Concern that fewer overseas jobs will exacerbate the 7 percent unemployment rate, second-highest in the Asia-Pacific region after Indonesia, prompted President Gloria Arroyo in October to announce a “massive” retraining program. She also created a 100-billion-peso ($2 billion) “human capital” fund.
“The Filipino is the most desired worker in the world and we want to keep it that way,” said Augusto Boboy Syjuco, director general of the Technical Education and Skills Development Authority or Tesda, which trains Filipinos to make them more employable. “We have to prepare during a slowdown.”
A record 1.08 million Filipino workers went overseas last year, according to the Philippine Overseas Employment Administration. Still, three-quarters of the 305,554 who found work were nannies and maids -- the largest category -- as well as tailors, electricians and factory workers. Those low-skill jobs compete with cheaper labor from countries such as India.
Foreign Exchange
At risk is the nation's largest source of foreign exchange after exports. Money sent home from abroad accounts for 11.6 percent of the Philippine economy, compared with 2.4 percent for India and 2.8 percent for Mexico, according to the World Bank.
Still, the $201 that remittances provide for each Filipino far exceeds the $20 per Chinese and $26 per Indian this year, and Philippine per-capita remittance growth has exceeded that of those two countries and Mexico in the past five years.
Philippine economic growth may fall to an eight-year low of 3.5 percent in 2009, the International Monetary Fund said last month. Slowing spending has already hurt profit at the nation's banks, retailers and telephone companies.
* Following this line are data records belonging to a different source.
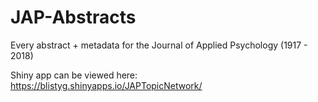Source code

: # JAP-Abstracts
Every abstract + metadata for the Journal of Applied Psychology (1917 - 2018)

Shiny app can be viewed here: https://blistyg.shinyapps.io/JAPTopicNetwork/
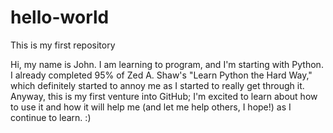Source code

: # hello-world
This is my first repository

Hi, my name is John. I am learning to program, and I'm starting with Python. I already completed 95% of Zed A. Shaw's "Learn Python the Hard Way," which definitely started to annoy me as I started to really get through it. Anyway, this is my first venture into GitHub; I'm excited to learn about how to use it and how it will help me (and let me help others, I hope!) as I continue to learn. :) 
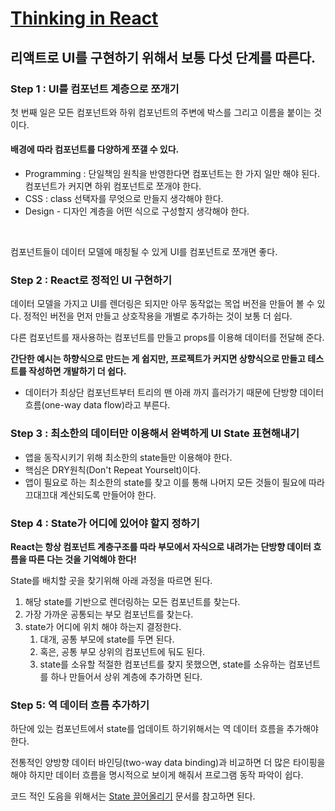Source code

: # [Thinking in React](https://ko.react.dev/learn/thinking-in-react)

## 리액트로 UI를 구현하기 위해서 보통 다섯 단계를 따른다.

### Step 1 : UI를 컴포넌트 계층으로 쪼개기

첫 번째 일은 모든 컴포넌트와 하위 컴포넌트의 주변에 박스를 그리고 이름을 붙이는 것이다.

#### 배경에 따라 컴포넌트를 다양하게 쪼갤 수 있다.

- Programming : 단일책임 원칙을 반영한다면 컴포넌트는 한 가지 일만 해야 된다. 컴포넌트가 커지면 하위 컴포넌트로 쪼개야 한다.
- CSS : class 선택자를 무엇으로 만들지 생각해야 한다.
- Design - 디자인 계층을 어떤 식으로 구성할지 생각해야 한다.

<br />

컴포넌트들이 데이터 모델에 매칭될 수 있게 UI를 컴포넌트로 쪼개면 좋다.

### Step 2 : React로 정적인 UI 구현하기

데이터 모델을 가지고 UI를 렌더링은 되지만 아무 동작없는 목업 버전을 만들어 볼 수 있다.
정적인 버전을 먼저 만들고 상호작용을 개별로 추가하는 것이 보통 더 쉽다.

다른 컴포넌트를 재사용하는 컴포넌트를 만들고 props를 이용해 데이터를 전달해 준다.

**간단한 예시는 하향식으로 만드는 게 쉽지만, 프로젝트가 커지면 상향식으로 만들고 테스트를 작성하면 개발하기 더 쉽다.**

- 데이터가 최상단 컴포넌트부터 트리의 맨 아래 까지 흘러가기 때문에 단방향 데이터 흐름(one-way data flow)라고 부른다.

### Step 3 : 최소한의 데이터만 이용해서 완벽하게 UI State 표현해내기

- 앱을 동작시키기 위해 최소한의 state들만 이용해야 한다.
- 핵심은 DRY원칙(Don't Repeat Yourselt)이다.
- 앱이 필요로 하는 최소한의 state를 찾고 이를 통해 나머지 모든 것들이 필요에 따라 끄대끄대 계산되도록 만들어야 한다.

### Step 4 : State가 어디에 있어야 할지 정하기

**React는 항상 컴포넌트 계층구조를 따라 부모에서 자식으로 내려가는 단방향 데이터 흐름을 따른 다는 것을 기억해야 한다!**

State를 배치할 곳을 찾기위해 아래 과정을 따르면 된다.

1. 해당 state를 기반으로 렌더링하는 모든 컴포넌트를 찾는다.
2. 가장 가까운 공통되는 부모 컴포넌트를 찾는다.
3. state가 어디에 위치 해야 하는지 결정한다.
   1. 대개, 공통 부모에 state를 두면 된다.
   2. 혹은, 공통 부모 상위의 컴포넌트에 둬도 된다.
   3. state를 소유할 적절한 컴포넌트를 찾지 못했으면, state를 소유하는 컴포넌트를 하나 만들어서 상위 계층에 추가하면 된다.

### Step 5: 역 데이터 흐름 추가하기

하단에 있는 컴포넌트에서 state를 업데이트 하기위해서는 역 데이터 흐름을 추가해야 한다.

전통적인 양방향 데이터 바인딩(two-way data binding)과 비교하면 더 많은 타이핑을 해야 하지만 데이터 흐름을 명시적으로 보이게 해줘서 프로그램 동작 파악이 쉽다.

코드 적인 도음을 위해서는 [State 끌어올리기](https://ko.legacy.reactjs.org/docs/lifting-state-up.html) 문서를 참고하면 된다.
“A decline in remittances represents a loss of income for the Philippines economy,” said UBS AG economist Edward Teather in a Nov. 7 note. Money sent home by Filipinos working overseas may drop 5 percent next year, he predicted.
More in Canada
That can make a difference for Philippine families, whose average income in 2006 was 14,394 pesos ($292) per month. In contrast, a Filipino who works as a nurse in Canada can earn a minimum of $1,974 a month, according to the Philippine Overseas Employment Administration.
The strategy of encouraging citizens to seek jobs overseas dates to the 1970s, when Philippine workers went to Middle Eastern countries during the oil boom. In 1994, then-President Fidel Ramos created Tesda to upgrade the workforce. His administration also coined the term “modern heroes” to refer to those who support families at home.
Tesda, which offers 185 courses including software development, bartending and underwater welding in its 125 schools and 4,567 partner institutions, received half of the government's annual $100 million budget for labor last year and produced a record 1.7 million graduates.
Expensive Pay
While the investment has paid off, the government's salary regulations have also made Filipinos more expensive compared with workers from India and elsewhere.
Most Filipinos seeking low-skilled jobs overseas rely on placement agencies that are required to comply with Philippine government rules on minimum salaries. That means at least $250 a month for Filipinos working as construction laborers in Saudi Arabia, compared with as little as $110 a month accepted by other nationalities, said Fernandez.
“We have been sitting on our laurels for too long,” said Fernandez, whose group includes more than 750 recruitment agencies. “The Philippines must improve its competitiveness by upgrading our skills and deregulating the salary offers and benefits to overseas workers.”
Cecille Derilo, who worked illegally as a paper cutter in Tokyo earning 150,000 yen ($1,600) a month three years ago, is taking that advice and going back to school. Derilo, 29, is learning how to weld carbon steel pipes at a Tesda training center in Manila, helped by a government scholarship.
“It is hard to get a job overseas unless you have a skill that companies are looking for,” she said. “Everybody wants to go overseas so I have to study to be more competitive.”